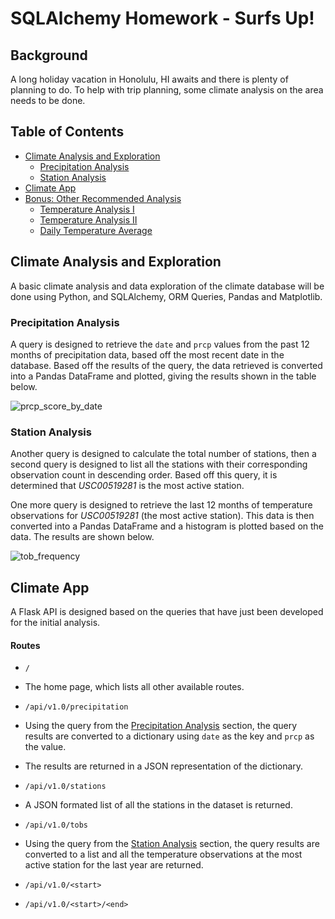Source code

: # SQLAlchemy Homework - Surfs Up!

## Background ## 
A long holiday vacation in Honolulu, HI awaits and there is plenty of planning to do. To help with trip planning, some climate analysis on the area needs to be done. 

## Table of Contents ## 
* [Climate Analysis and Exploration](#climate-analysis-and-exploration)
  * [Precipitation Analysis](#precipitation-analysis)
  * [Station Analysis](#station-analysis)
* [Climate App](#climate-app)
* [Bonus: Other Recommended Analysis](#bonus-other-recommended-analysis)
  * [Temperature Analysis I](#temperature-analysis-i)
  * [Temperature Analysis II](#temperature-analysis-ii)
  * [Daily Temperature Average](#daily-temperature-average)
  
## Climate Analysis and Exploration ##
A basic climate analysis and data exploration of the climate database will be done using Python, and SQLAlchemy, ORM Queries, Pandas and Matplotlib. 

### Precipitation Analysis ### 
A query is designed to retrieve the `date` and `prcp` values from the past 12 months of precipitation data, based off the most recent date in the database. Based off the results of the query, the data retrieved is converted into a Pandas DataFrame and plotted, giving the results shown in the table below. 

![prcp_score_by_date](https://github.com/cveras33/sqlalchemy-challenge/blob/main/Images/prcp_score_by_date.png)

### Station Analysis ### 
Another query is designed to calculate the total number of stations, then a second query is designed to list all the stations with their corresponding observation count in descending order. Based off this query, it is determined that _USC00519281_ is the most active station. 

One more query is designed to retrieve the last 12 months of temperature observations for _USC00519281_ (the most active station). This data is then converted into a Pandas DataFrame and a histogram is plotted based on the data. The results are shown below. 

![tob_frequency](https://github.com/cveras33/sqlalchemy-challenge/blob/main/Images/tob_frequency.png)

## Climate App ## 
A Flask API is designed based on the queries that have just been developed for the initial analysis. 

#### Routes #### 
* `/`
 * The home page, which lists all other available routes.

* `/api/v1.0/precipitation`
 * Using the query from the [Precipitation Analysis](#precipitation-analysis) section, the query results are converted to a dictionary using `date` as the key and `prcp` as the value. 
 * The results are returned in a JSON representation of the dictionary. 

* `/api/v1.0/stations`
 * A JSON formated list of all the stations in the dataset is returned. 
 
* `/api/v1.0/tobs`
 * Using the query from the [Station Analysis](#station-analysis) section, the query results are converted to a list and all the temperature observations at the most active station for the last year are returned. 
 
* `/api/v1.0/<start>` 

* `/api/v1.0/<start>/<end>`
■ ■ ■ ■
→ **What you have to do**: Working from the entries above, return all lines that contain "into".

→ **Answer**:
A query is designed to retrieve the `date` and `prcp` values from the past 12 months of precipitation data, based off the most recent date in the database. Based off the results of the query, the data retrieved is converted into a Pandas DataFrame and plotted, giving the results shown in the table below. 
One more query is designed to retrieve the last 12 months of temperature observations for _USC00519281_ (the most active station). This data is then converted into a Pandas DataFrame and a histogram is plotted based on the data. The results are shown below. 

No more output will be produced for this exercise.